*AIM OF THE EXERCISE:*
Transcribe, word for word and with nothing extra, the line containing "- **Editing ISO" and each line that comes after it in the entries.

* * *

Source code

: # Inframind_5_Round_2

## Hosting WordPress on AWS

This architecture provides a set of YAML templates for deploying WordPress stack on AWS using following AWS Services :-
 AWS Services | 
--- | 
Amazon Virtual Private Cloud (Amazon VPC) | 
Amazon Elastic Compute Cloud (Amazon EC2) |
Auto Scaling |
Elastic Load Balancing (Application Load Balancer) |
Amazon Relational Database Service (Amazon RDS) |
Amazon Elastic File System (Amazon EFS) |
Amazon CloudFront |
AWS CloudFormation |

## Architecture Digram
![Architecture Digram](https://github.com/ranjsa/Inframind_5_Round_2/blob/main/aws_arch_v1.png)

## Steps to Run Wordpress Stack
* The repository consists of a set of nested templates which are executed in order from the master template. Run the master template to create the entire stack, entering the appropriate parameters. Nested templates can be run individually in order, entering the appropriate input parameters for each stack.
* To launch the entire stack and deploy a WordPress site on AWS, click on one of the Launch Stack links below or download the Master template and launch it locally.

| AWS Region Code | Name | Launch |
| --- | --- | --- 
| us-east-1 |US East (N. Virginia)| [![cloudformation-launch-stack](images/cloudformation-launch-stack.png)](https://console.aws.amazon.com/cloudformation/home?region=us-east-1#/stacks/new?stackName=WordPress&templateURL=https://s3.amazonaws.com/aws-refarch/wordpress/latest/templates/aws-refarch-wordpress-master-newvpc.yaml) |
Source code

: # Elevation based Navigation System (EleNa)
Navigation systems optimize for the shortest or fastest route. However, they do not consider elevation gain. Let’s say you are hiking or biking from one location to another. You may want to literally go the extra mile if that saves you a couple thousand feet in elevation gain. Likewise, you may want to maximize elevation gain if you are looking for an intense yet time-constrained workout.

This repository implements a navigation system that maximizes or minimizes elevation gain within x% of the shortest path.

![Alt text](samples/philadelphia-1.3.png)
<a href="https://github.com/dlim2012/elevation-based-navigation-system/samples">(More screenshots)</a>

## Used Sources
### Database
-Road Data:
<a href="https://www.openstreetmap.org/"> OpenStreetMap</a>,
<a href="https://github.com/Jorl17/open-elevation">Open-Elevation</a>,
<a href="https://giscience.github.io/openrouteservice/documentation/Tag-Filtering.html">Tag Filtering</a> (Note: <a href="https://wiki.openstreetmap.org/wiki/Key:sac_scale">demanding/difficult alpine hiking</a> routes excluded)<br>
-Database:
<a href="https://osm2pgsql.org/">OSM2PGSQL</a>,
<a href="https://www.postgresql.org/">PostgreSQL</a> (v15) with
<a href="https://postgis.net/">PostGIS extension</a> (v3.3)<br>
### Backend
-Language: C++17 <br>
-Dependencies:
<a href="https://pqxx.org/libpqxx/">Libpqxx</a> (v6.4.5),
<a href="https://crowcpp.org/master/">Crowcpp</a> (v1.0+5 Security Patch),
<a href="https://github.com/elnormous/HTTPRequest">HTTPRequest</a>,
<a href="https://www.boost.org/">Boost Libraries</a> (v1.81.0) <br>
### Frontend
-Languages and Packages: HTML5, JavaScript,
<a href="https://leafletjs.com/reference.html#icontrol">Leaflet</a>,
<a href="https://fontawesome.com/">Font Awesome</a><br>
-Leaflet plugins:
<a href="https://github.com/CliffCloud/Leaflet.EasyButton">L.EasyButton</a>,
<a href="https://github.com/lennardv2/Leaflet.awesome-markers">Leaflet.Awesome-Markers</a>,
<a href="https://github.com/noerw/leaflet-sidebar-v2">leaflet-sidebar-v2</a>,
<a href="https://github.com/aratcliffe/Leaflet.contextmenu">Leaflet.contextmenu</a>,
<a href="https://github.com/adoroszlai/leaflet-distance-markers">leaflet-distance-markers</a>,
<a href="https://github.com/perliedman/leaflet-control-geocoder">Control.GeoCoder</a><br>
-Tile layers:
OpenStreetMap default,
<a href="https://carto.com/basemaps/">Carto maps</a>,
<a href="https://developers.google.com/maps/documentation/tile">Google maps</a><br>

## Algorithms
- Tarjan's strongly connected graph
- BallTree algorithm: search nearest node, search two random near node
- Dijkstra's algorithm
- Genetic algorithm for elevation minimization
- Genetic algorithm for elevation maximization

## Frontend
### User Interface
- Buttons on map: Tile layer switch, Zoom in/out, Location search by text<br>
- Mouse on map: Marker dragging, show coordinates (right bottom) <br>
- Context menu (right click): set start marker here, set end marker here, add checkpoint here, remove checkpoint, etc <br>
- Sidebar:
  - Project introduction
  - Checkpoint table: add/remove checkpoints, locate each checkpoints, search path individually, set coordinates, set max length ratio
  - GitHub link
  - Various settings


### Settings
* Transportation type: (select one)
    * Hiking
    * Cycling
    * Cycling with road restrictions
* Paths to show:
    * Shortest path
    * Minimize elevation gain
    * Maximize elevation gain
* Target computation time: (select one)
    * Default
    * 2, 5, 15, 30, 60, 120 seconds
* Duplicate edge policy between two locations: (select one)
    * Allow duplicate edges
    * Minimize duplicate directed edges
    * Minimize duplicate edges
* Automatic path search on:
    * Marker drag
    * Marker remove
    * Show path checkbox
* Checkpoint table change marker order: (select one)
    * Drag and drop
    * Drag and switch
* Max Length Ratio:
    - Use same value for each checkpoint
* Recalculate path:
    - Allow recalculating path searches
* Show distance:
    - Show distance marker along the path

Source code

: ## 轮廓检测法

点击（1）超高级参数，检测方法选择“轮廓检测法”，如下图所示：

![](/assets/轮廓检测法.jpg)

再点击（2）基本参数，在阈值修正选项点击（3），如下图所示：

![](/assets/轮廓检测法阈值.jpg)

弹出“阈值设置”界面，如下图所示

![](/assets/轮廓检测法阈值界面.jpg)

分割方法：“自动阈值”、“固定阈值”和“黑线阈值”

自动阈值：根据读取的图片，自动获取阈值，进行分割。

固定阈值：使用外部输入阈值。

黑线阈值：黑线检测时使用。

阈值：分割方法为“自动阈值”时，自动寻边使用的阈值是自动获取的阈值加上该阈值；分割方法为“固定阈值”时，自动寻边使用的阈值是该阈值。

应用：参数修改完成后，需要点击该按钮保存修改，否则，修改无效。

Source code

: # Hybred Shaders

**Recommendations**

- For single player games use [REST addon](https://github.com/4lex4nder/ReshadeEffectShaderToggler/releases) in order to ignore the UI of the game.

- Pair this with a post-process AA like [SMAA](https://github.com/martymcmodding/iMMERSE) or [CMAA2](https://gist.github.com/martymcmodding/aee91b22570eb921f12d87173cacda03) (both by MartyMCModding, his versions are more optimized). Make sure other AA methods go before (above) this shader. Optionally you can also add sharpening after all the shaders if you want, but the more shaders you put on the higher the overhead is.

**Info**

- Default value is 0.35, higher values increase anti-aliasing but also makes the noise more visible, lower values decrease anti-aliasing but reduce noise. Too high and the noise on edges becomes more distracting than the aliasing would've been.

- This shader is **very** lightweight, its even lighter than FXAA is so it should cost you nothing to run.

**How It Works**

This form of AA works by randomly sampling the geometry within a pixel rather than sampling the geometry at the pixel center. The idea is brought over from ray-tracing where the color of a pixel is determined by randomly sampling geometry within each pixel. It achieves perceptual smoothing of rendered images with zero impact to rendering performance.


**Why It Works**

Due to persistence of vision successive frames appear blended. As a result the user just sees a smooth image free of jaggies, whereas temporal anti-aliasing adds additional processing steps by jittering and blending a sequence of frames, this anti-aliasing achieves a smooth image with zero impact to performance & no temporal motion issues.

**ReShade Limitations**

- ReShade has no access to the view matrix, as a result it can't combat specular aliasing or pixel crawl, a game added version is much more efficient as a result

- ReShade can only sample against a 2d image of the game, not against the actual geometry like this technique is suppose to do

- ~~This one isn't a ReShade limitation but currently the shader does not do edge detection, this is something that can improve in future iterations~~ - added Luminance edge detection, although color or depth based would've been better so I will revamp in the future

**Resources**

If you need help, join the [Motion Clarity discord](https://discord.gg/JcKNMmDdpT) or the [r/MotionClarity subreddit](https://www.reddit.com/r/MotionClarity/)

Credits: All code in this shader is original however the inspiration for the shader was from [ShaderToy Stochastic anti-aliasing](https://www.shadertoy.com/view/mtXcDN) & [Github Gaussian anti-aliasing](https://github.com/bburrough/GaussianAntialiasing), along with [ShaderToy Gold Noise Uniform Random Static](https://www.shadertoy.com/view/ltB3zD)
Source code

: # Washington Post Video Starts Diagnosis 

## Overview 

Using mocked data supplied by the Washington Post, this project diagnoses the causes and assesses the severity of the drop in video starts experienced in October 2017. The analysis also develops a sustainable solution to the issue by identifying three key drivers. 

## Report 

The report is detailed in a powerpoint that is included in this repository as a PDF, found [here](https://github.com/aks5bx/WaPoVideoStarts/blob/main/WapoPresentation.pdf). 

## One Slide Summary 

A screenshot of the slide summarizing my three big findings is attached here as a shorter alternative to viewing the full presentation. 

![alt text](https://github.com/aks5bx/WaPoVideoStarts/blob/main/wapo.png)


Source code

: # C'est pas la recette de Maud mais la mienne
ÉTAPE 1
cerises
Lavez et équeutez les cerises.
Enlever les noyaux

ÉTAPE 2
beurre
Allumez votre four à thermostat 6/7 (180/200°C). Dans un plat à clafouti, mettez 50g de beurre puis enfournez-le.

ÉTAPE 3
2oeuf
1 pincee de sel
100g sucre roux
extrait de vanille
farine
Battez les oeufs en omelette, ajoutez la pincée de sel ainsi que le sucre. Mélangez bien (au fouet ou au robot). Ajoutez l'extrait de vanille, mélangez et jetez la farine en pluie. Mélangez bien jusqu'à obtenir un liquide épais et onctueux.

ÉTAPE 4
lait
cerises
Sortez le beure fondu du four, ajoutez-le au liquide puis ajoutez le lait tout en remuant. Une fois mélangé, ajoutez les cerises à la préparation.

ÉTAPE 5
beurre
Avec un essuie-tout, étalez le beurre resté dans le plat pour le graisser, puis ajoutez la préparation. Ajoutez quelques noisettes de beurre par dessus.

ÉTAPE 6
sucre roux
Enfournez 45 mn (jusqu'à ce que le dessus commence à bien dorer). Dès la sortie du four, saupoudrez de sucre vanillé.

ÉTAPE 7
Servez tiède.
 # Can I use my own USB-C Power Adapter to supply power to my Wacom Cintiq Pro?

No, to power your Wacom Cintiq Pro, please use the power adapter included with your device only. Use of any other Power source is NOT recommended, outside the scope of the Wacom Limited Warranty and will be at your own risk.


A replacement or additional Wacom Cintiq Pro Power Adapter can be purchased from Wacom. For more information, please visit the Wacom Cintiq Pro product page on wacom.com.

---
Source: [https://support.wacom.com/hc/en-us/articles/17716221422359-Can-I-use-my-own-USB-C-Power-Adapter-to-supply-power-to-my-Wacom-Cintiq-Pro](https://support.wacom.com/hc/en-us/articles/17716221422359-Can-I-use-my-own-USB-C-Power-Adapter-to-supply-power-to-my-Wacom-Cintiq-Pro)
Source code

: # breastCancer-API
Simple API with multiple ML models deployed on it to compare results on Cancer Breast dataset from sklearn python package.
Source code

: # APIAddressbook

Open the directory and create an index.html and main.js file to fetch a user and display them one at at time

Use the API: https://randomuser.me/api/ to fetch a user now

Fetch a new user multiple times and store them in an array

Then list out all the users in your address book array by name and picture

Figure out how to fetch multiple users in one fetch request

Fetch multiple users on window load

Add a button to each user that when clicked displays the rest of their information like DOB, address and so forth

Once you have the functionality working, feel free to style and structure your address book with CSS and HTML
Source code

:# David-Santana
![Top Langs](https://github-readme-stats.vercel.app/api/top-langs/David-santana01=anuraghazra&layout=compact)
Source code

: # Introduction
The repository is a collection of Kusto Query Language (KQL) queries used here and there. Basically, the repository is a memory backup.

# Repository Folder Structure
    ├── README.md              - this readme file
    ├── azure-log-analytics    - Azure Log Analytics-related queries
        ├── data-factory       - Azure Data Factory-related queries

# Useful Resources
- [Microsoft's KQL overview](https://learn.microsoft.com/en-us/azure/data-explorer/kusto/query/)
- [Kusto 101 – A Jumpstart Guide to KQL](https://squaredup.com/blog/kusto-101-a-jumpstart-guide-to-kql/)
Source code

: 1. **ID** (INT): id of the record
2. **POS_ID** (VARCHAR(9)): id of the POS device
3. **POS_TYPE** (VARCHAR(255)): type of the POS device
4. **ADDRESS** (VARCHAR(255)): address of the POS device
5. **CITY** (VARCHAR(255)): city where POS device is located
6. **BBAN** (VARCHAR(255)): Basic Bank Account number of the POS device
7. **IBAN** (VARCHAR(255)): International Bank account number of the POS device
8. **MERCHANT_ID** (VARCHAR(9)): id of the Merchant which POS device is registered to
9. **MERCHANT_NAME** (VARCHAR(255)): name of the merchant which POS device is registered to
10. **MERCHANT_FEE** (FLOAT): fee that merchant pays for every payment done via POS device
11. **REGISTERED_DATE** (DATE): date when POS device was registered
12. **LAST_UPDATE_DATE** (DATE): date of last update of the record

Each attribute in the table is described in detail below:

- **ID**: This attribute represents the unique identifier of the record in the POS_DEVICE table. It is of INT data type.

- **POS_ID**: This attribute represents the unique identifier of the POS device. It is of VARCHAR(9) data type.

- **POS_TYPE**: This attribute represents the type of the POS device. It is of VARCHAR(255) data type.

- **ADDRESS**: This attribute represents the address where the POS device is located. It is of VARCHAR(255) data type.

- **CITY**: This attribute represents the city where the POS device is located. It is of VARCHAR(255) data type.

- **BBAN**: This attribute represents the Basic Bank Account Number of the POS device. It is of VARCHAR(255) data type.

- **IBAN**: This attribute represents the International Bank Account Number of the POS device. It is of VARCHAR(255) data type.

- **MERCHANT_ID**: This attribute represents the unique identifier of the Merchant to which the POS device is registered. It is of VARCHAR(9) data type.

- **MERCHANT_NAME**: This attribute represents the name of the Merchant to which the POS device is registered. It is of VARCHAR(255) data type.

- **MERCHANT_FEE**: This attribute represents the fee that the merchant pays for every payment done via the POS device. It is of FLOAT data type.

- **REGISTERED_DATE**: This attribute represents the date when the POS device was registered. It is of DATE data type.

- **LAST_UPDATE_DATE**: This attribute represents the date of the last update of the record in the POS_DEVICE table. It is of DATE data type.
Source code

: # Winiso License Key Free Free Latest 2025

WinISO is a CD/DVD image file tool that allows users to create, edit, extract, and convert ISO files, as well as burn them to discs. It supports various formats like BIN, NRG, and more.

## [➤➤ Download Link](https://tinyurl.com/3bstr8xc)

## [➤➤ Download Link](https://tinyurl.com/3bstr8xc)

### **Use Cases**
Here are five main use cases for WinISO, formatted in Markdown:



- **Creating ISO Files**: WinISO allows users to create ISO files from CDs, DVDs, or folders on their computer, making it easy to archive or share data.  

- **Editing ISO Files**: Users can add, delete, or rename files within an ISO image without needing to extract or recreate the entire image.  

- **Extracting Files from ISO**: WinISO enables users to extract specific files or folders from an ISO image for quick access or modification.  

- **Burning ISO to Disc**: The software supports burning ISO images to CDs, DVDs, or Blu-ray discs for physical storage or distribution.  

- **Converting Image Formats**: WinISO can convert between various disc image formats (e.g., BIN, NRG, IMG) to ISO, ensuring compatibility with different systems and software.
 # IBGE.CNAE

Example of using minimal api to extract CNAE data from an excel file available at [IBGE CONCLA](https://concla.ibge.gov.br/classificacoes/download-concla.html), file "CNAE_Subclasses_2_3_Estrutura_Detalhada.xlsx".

* * *

*TASK RESPONSE:*
- **Editing ISO Files**: Users can add, delete, or rename files within an ISO image without needing to extract or recreate the entire image.  

- **Extracting Files from ISO**: WinISO enables users to extract specific files or folders from an ISO image for quick access or modification.  

- **Burning ISO to Disc**: The software supports burning ISO images to CDs, DVDs, or Blu-ray discs for physical storage or distribution.  

- **Converting Image Formats**: WinISO can convert between various disc image formats (e.g., BIN, NRG, IMG) to ISO, ensuring compatibility with different systems and software.
 # IBGE.CNAE

Example of using minimal api to extract CNAE data from an excel file available at [IBGE CONCLA](https://concla.ibge.gov.br/classificacoes/download-concla.html), file "CNAE_Subclasses_2_3_Estrutura_Detalhada.xlsx".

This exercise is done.